Mit genauso viel Energie, wie der Ritter am See auf das Pferd gekommen war, sprang er auch jetzt wieder hinunter, bevor auch nur irgendjemand etwas hätte sagen können, nur um dann auch Robin dabei behilflich zu sein wieder auf den Boden zu gelangen, ohne ihm die Gelegenheit einzuräumen selbst hinunterzukommen.
„Meine Göttin“, verbeugte sich Gisburne vor ihm, um dann zur Seite zu treten, weil er offenbar dem Gesetzlosen den Vortritt lassen wollte.
Robin unterdrückte einen Seufzer, während er gleichzeitig darauf hoffte, es wäre John tatsächlich gelungen dafür zu sorgen, dass Will ihnen – ihm – nicht in die Quere kam. Dann straffte er seine Schultern und ging langsam auf den Eingang der Höhle zu, während Gisburne sich einen Schritt hinter ihm hielt. Auf diese Weise betraten sie fast gleichzeitig – aber auf jeden Fall im Gleichschritt – den Winterunterschlupf der Gesetzlosen, wo alle anderen auf sie warteten. Robin wäre es zwar lieber, er wäre mit dem Ritter allein, aber ihm war schon bewusst, dass dies nicht mehr als ein Wunsch war, der nicht Wirklichkeit werden würde. Und als er noch einmal darüber nachdachte, wurde ihm klar, dass er das doch nicht wollte.
Hinter sich hörte er auf einmal Gisburne scharf einatmen, woraufhin er sich auf der Stelle umdrehte, denn er befürchtete einer der anderen habe es geschafft sich hinter den Ritter zu schleichen, um ihm aufzulauern.
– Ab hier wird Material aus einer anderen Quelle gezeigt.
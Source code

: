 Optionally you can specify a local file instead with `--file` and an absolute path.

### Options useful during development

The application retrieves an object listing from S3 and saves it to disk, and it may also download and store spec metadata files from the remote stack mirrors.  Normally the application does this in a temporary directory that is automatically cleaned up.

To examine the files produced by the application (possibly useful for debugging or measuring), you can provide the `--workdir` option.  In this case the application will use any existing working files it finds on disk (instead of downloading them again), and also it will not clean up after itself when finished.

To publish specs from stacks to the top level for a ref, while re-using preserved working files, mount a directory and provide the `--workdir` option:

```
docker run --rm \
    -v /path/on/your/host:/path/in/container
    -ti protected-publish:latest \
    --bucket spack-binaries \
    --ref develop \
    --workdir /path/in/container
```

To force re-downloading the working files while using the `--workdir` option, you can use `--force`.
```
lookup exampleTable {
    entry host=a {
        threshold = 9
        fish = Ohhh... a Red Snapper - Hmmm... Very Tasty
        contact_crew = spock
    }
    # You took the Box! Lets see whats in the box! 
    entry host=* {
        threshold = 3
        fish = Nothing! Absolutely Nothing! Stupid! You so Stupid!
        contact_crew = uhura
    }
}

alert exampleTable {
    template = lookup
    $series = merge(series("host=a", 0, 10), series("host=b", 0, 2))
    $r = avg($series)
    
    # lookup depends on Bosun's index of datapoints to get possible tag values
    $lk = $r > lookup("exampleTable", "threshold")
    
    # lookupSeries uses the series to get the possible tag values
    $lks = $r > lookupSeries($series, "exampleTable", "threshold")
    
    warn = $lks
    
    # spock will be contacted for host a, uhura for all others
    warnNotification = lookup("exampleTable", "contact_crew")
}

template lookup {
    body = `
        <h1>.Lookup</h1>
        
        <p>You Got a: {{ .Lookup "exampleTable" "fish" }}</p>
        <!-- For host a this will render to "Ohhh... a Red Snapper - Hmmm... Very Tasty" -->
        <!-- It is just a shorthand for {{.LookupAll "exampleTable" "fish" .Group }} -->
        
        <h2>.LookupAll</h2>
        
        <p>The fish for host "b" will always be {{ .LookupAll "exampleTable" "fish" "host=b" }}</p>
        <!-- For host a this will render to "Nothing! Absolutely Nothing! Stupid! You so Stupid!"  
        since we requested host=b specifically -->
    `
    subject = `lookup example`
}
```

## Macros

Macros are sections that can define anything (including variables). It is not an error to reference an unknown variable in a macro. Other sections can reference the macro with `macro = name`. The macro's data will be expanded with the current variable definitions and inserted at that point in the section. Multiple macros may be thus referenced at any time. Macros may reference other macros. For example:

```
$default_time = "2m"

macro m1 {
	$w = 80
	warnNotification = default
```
Aber da war niemand außer dem Normannen, der allerdings mit einem erstaunten Gesichtsausdruck stehengeblieben war, als habe er die Höhle noch nie zuvor gesehen. Darüber hinaus machte er den Eindruck, als blicke er auf ein großes Wunder.
„Euer Palast übersteigt alles, was ich mir hätte vorstellen können, meine wunderschöne Göttin.“ Seine Worte wurden mit einer Ernsthaftigkeit vorgebracht, die Robin erneut erstaunte, weil nichts von der Arroganz in ihnen mitschwang, die der Ritter ansonsten zeigte. Sie brachten aber auch Marion, Nasir und John zum Kichern, während Tuck mit offenem Mund neben dem Feuer stehengeblieben war. Offenbar war er zu nichts anderem fähig als die beiden Männer anzustarren, die gerade die Höhle betreten hatten. Was immer John ihm bereits erzählt hatte schien ihn nicht darauf vorbereitet zu haben, was er nun zu sehen – und zu hören - bekam.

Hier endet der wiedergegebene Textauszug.